Documentation: migrate "Work Queue Deadlocks" from wiki

raiden00pl · acassis · commit 1c6e5cc0c47b · 2023-11-06T18:42:17.000-03:00
link: https://cwiki.apache.org/confluence/display/NUTTX/Work+Queue+Deadlocks
diff --git a/Documentation/components/net/index.rst b/Documentation/components/net/index.rst
@@ -9,6 +9,7 @@ Network Support
   socketcan.rst
   netguardsize.rst
   slip.rst
+  wqueuedeadlocks.rst
 
 ``net`` Directory Structure ::
 
diff --git a/Documentation/components/net/wqueuedeadlocks.rst b/Documentation/components/net/wqueuedeadlocks.rst
@@ -0,0 +1,174 @@
+====================
+Work Queue Deadlocks
+====================
+
+Use of Work Queues
+==================
+
+Most network drivers use a work queue to handle network events. This is done for
+two reason: (1) Most of the example code to leverage from does it that way, and (2)
+it is easier and is a more efficient use memory resources to use the work queue
+rather than creating a dedicated task/thread to service the network.
+
+High and Low Priority Work Queues
+=================================
+
+There are two work queues: A single, high priority work queue that is intended
+only to service the back end interrupt processing in a semi-normal, tasking
+context. And low priority work queue(s) that are similar but as then name implies
+are lower in priority and not dedicated for time-critical back end interrupt
+processing.
+
+Downsides of Work Queues
+========================
+
+There are two important downsides to the use of work queues. First, the work queues
+are inherently non-deterministic.
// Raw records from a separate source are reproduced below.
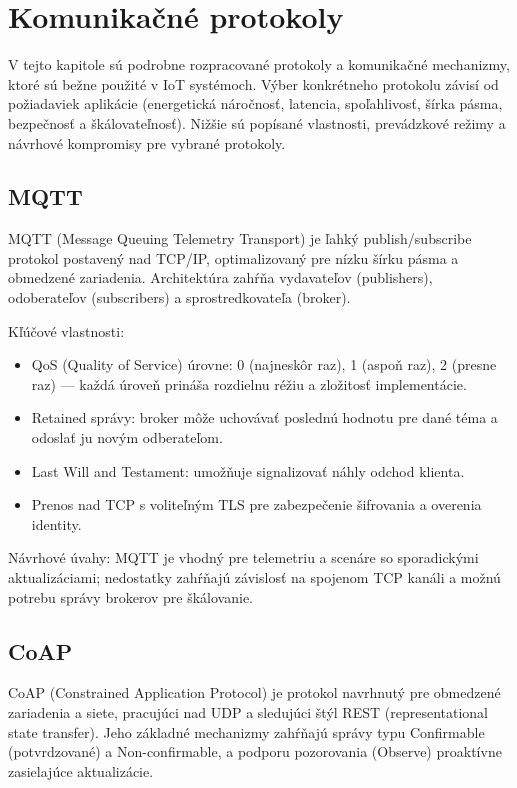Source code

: \section{Komunikačné protokoly}

V tejto kapitole sú podrobne rozpracované protokoly a komunikačné mechanizmy, ktoré sú bežne použité v IoT systémoch. Výber konkrétneho protokolu závisí od požiadaviek aplikácie (energetická náročnosť, latencia, spoľahlivosť, šírka pásma, bezpečnosť a škálovateľnosť). Nižšie sú popísané vlastnosti, prevádzkové režimy a návrhové kompromisy pre vybrané protokoly.

\subsection{MQTT}

MQTT (Message Queuing Telemetry Transport) je ľahký publish/subscribe protokol postavený nad TCP/IP, optimalizovaný pre nízku šírku pásma a obmedzené zariadenia. Architektúra zahŕňa vydavateľov (publishers), odoberateľov (subscribers) a sprostredkovateľa (broker).

Kľúčové vlastnosti:
\begin{itemize}
  \item QoS (Quality of Service) úrovne: 0 (najneskôr raz), 1 (aspoň raz), 2 (presne raz) — každá úroveň prináša rozdielnu réžiu a zložitosť implementácie.
  \item Retained správy: broker môže uchovávať poslednú hodnotu pre dané téma a odoslať ju novým odberateľom.
  \item Last Will and Testament: umožňuje signalizovať náhly odchod klienta.
  \item Prenos nad TCP s voliteľným TLS pre zabezpečenie šifrovania a overenia identity.
\end{itemize}

Návrhové úvahy: MQTT je vhodný pre telemetriu a scenáre so sporadickými aktualizáciami; nedostatky zahŕňajú závislosť na spojenom TCP kanáli a možnú potrebu správy brokerov pre škálovanie.

\subsection{CoAP}

CoAP (Constrained Application Protocol) je protokol navrhnutý pre obmedzené zariadenia a siete, pracujúci nad UDP a sledujúci štýl REST (representational state transfer). Jeho základné mechanizmy zahŕňajú správy typu Confirmable (potvrdzované) a Non-confirmable, a podporu pozorovania (Observe) proaktívne zasielajúce aktualizácie.

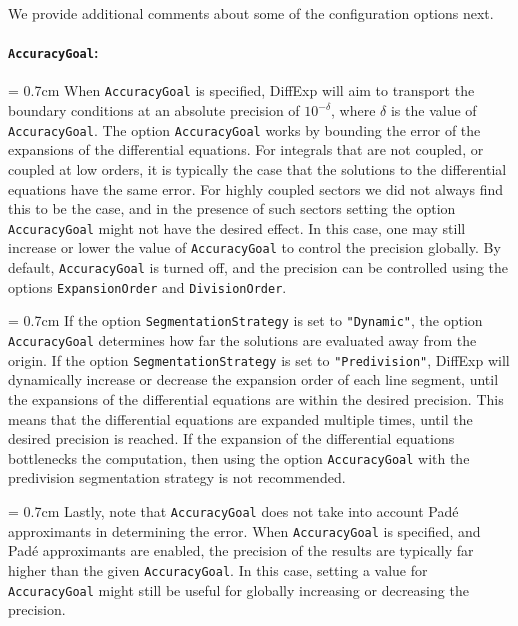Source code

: \documentclass{article}
\begin{document}
We provide additional comments about some of the configuration options next.
{
\paragraph{\texttt{AccuracyGoal}:}
\parindent = 0.7cm \hangindent=0.7cm 
When \texttt{AccuracyGoal} is specified, DiffExp will aim to transport the boundary conditions at an absolute precision of $10^{-\delta}$, where $\delta$ is the value of \texttt{AccuracyGoal}. The option \texttt{AccuracyGoal} works by bounding the error of the expansions of the differential equations. For integrals that are not coupled, or coupled at low orders, it is typically the case that the solutions to the differential equations have the same error. For highly coupled sectors we did not always find this to be the case, and in the presence of such sectors setting the option \texttt{AccuracyGoal} might not have the desired effect. In this case, one may still increase or lower the value of \texttt{AccuracyGoal} to control the precision globally. By default, \texttt{AccuracyGoal} is turned off, and the precision can be controlled using the options \texttt{ExpansionOrder} and \texttt{DivisionOrder}. 

\parindent = 0.7cm \hangindent=0.7cm 
If the option \texttt{SegmentationStrategy} is set to \texttt{"Dynamic"}, the option \texttt{AccuracyGoal} determines how far the solutions are evaluated away from the origin. If the option \texttt{SegmentationStrategy} is set to \texttt{"Predivision"}, DiffExp will dynamically increase or decrease the expansion order of each line segment, until the expansions of the differential equations are within the desired precision. This means that the differential equations are expanded multiple times, until the desired precision is reached. If the expansion of the differential equations bottlenecks the computation, then using the option \texttt{AccuracyGoal} with the predivision segmentation strategy is not recommended.

\parindent = 0.7cm \hangindent=0.7cm Lastly, note that \texttt{AccuracyGoal} does not take into account Padé approximants in determining the error. When \texttt{AccuracyGoal} is specified, and Padé approximants are enabled, the precision of the results are typically far higher than the given \texttt{AccuracyGoal}. In this case, setting a value for \texttt{AccuracyGoal} might still be useful for globally increasing or decreasing the precision.

}
\end{document}
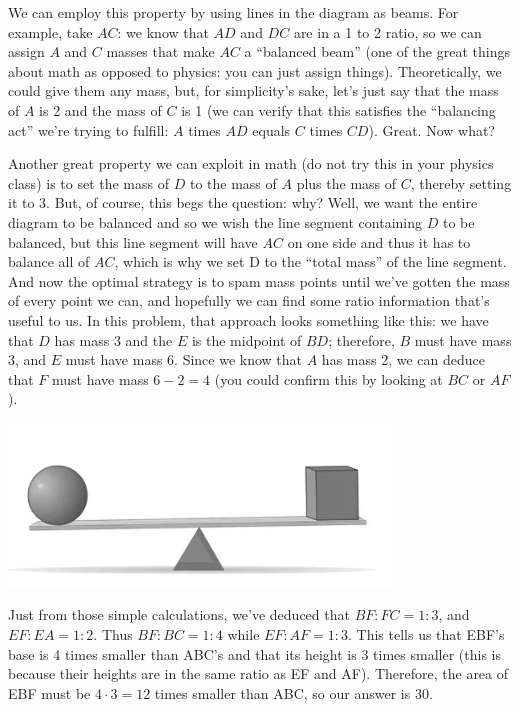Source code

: \documentclass{article}
\begin{document}
We can employ this property by using lines in the diagram as beams. For example, take $AC$: we know that $AD$ and $DC$ are in a 1 to 2 ratio, so we can assign $A$ and $C$ masses that make $AC$ a ``balanced beam'' (one of the great things about math as opposed to physics: you can just assign things). Theoretically, we could give them any mass, but, for simplicity’s sake, let’s just say that the mass of $A$ is 2 and the mass of $C$ is 1 (we can verify that this satisfies the “balancing act” we’re trying to fulfill: $A$ times $AD$ equals $C$ times $CD$). Great. Now what?

Another great property we can exploit in math (do not try this in your physics class) is to set the mass of $D$ to the mass of $A$ plus the mass of $C$, thereby setting it to 3. But, of course, this begs the question: why? Well, we want the entire diagram to be balanced and so we wish the line segment containing $D$ to be balanced, but this line segment will have $AC$ on one side and thus it has to balance all of $AC$, which is why we set D to the “total mass” of the line segment. And now the optimal strategy is to spam mass points until we’ve gotten the mass of every point we can, and hopefully we can find some ratio information that’s useful to us. 
In this problem, that approach looks something like this: we have that $D$ has mass 3 and the $E$ is the midpoint of $BD$; therefore, $B$ must have mass 3, and $E$ must have mass 6. Since we know that $A$ has mass 2, we can deduce that $F$ must have mass $6 - 2 = 4$ (you could confirm this by looking at $BC$ or $AF$). 

\begin{center}
    \includegraphics[width=4in]{images/mass-point.png}
\end{center}

Just from those simple calculations, we’ve deduced that $BF : FC = 1 : 3$, and $EF : EA = 1 : 2$. Thus $BF : BC = 1 : 4$ while $EF : AF  = 1 : 3$. This tells us that EBF's base is 4 times smaller than ABC’s and that its height is 3 times smaller (this is because their heights are in the same ratio as EF and AF). Therefore, the area of EBF must be $4 \cdot 3 = 12$ times smaller than ABC, so our answer is 30. 
\end{document}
The time delay from the point at which you
+schedule work and the time at which the work is performed in highly random and
+that delay is due not only to the strict priority scheduling but also to what
+work as been queued ahead of you.
+
+Why do you bother to use an RTOS if you rely on non-deterministic work queues to do
+most of the work?
+
+A second problem is related: Only one work queue job can be performed at a time.
+That job should be brief so that it can make the work queue available again for
+the next work queue job as soon as possible. And that job should never block
+waiting for resources! If the job blocks, then it blocks the entire work queue
+and makes the whole work queue unavailable for the duration of the wait.
+
+Networking on Work Queues
+=========================
+
+As mentioned, most network drivers use a work queue to handle network events.
+(some are even configurable to use high priority work queue... YIKES!). Most
+network operations are not really suited for execution on a work queue: The
+networking operations can be quite extended and also can block waiting for for
+the availability of resources. So, at a minimum, networking should never use
+the high priority work queue.
+
+Deadlocks
+=========
+
+If there is only a single instance of a work queue, then it is easy to create a
+deadlock on the work queue if a work job blocks on the work queue. Here is the
+generic work queue deadlock scenario:
+
+* A job runs on a work queue and waits for the availability of a resource.
+* The operation that provides that resource also runs on the same work queue.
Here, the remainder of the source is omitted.